- The Washington Times - Tuesday, January 24, 2012

ANALYSIS/OPINION:

Sometimes “no” is not an acceptable answer. Last week, President Obama rejected the Keystone XL pipeline, apparently dooming the 20,000 meaningful private-sector jobs the energy project would have created. House Republicans are sifting through the fragments of their smashed hopes, searching for a way to morph no into yes. It may be a long shot, but this deal is far too important to the nation to give up without a fight.

On Wednesday, Rep. Fred Upton’s House Energy and Commerce Committee is expected to question Kerri-Ann Jones, assistant secretary of state for oceans and international environment and scientific affairs, about the administration’s choice. “We want to know why this project was derailed at the 11th hour after an extensive review process and with time to spare before the president’s deadline,” the Michigan Republican said in a statement Thursday. The House had given Mr. Obama until Feb. 21 to act on the project.

Because the pipeline would cross the U.S.-Canadian border in carrying crude from Alberta’s oil sands to refineries on the Texas Gulf Coast, the project falls under purview of the State Department. The committee asked Secretary of State Hillary Rodham Clinton to testify, but she refused, apparently not wanting to offer Republicans a high-profile target for their rebuttal.

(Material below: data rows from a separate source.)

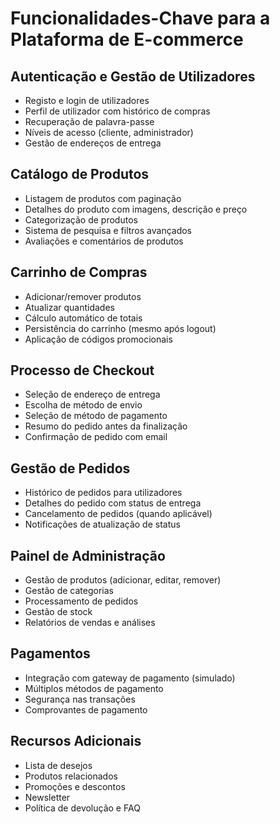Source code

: # Funcionalidades-Chave para a Plataforma de E-commerce

## Autenticação e Gestão de Utilizadores
- Registo e login de utilizadores
- Perfil de utilizador com histórico de compras
- Recuperação de palavra-passe
- Níveis de acesso (cliente, administrador)
- Gestão de endereços de entrega

## Catálogo de Produtos
- Listagem de produtos com paginação
- Detalhes do produto com imagens, descrição e preço
- Categorização de produtos
- Sistema de pesquisa e filtros avançados
- Avaliações e comentários de produtos

## Carrinho de Compras
- Adicionar/remover produtos
- Atualizar quantidades
- Cálculo automático de totais
- Persistência do carrinho (mesmo após logout)
- Aplicação de códigos promocionais

## Processo de Checkout
- Seleção de endereço de entrega
- Escolha de método de envio
- Seleção de método de pagamento
- Resumo do pedido antes da finalização
- Confirmação de pedido com email

## Gestão de Pedidos
- Histórico de pedidos para utilizadores
- Detalhes do pedido com status de entrega
- Cancelamento de pedidos (quando aplicável)
- Notificações de atualização de status

## Painel de Administração
- Gestão de produtos (adicionar, editar, remover)
- Gestão de categorias
- Processamento de pedidos
- Gestão de stock
- Relatórios de vendas e análises

## Pagamentos
- Integração com gateway de pagamento (simulado)
- Múltiplos métodos de pagamento
- Segurança nas transações
- Comprovantes de pagamento

## Recursos Adicionais
- Lista de desejos
- Produtos relacionados
- Promoções e descontos
- Newsletter
- Política de devolução e FAQ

The hearing is meant to do more than just scold the Obama administration. Republican lawmakers intend to tout their North American Energy Access Act, a bill that would remove the project from the president’s hands and place it under the authority of the independent Federal Energy Regulatory Commission. The measure is expected to find favor in the House, but the odds of it getting past the Democratic Senate and Mr. Obama’s veto pen are nil.

Washington watchers weren’t so much surprised by the White House’s decision on the pipeline as they were by the suddenness of the Jan. 18 announcement. Just one day earlier, the President’s Council on Jobs and Competitiveness had called for an “all-in approach” to energy production, including increased oil- and gas-drilling and construction of distribution pipelines. Mr. Obama’s subsequent rejection of Keystone XL apparently was intended to put to rest any notion that a large-scale conventional-energy project would be built while he occupies the White House.

There is little Republicans can do to change Mr. Obama’s no to a yes. Still, ample opportunities exist to expose his order for what it is: a payoff to left-wing supporters who style themselves as environmentalists. They’re banking on the White House to shield their expensive and pointless windmill and solar-energy projects from the competition of affordable fossil fuels like oil. As author Peter Schweizer detailed in his recent best-seller, “Throw Them All Out,” 80 percent of $20.5 billion in Energy Department loans went to Mr. Obama’s top donors.

If voters agree on Election Day that this is not the American way, Mr. Obama could be forced into an early retirement, providing a comeback for the Keystone XL pipeline and the nation’s energy independence.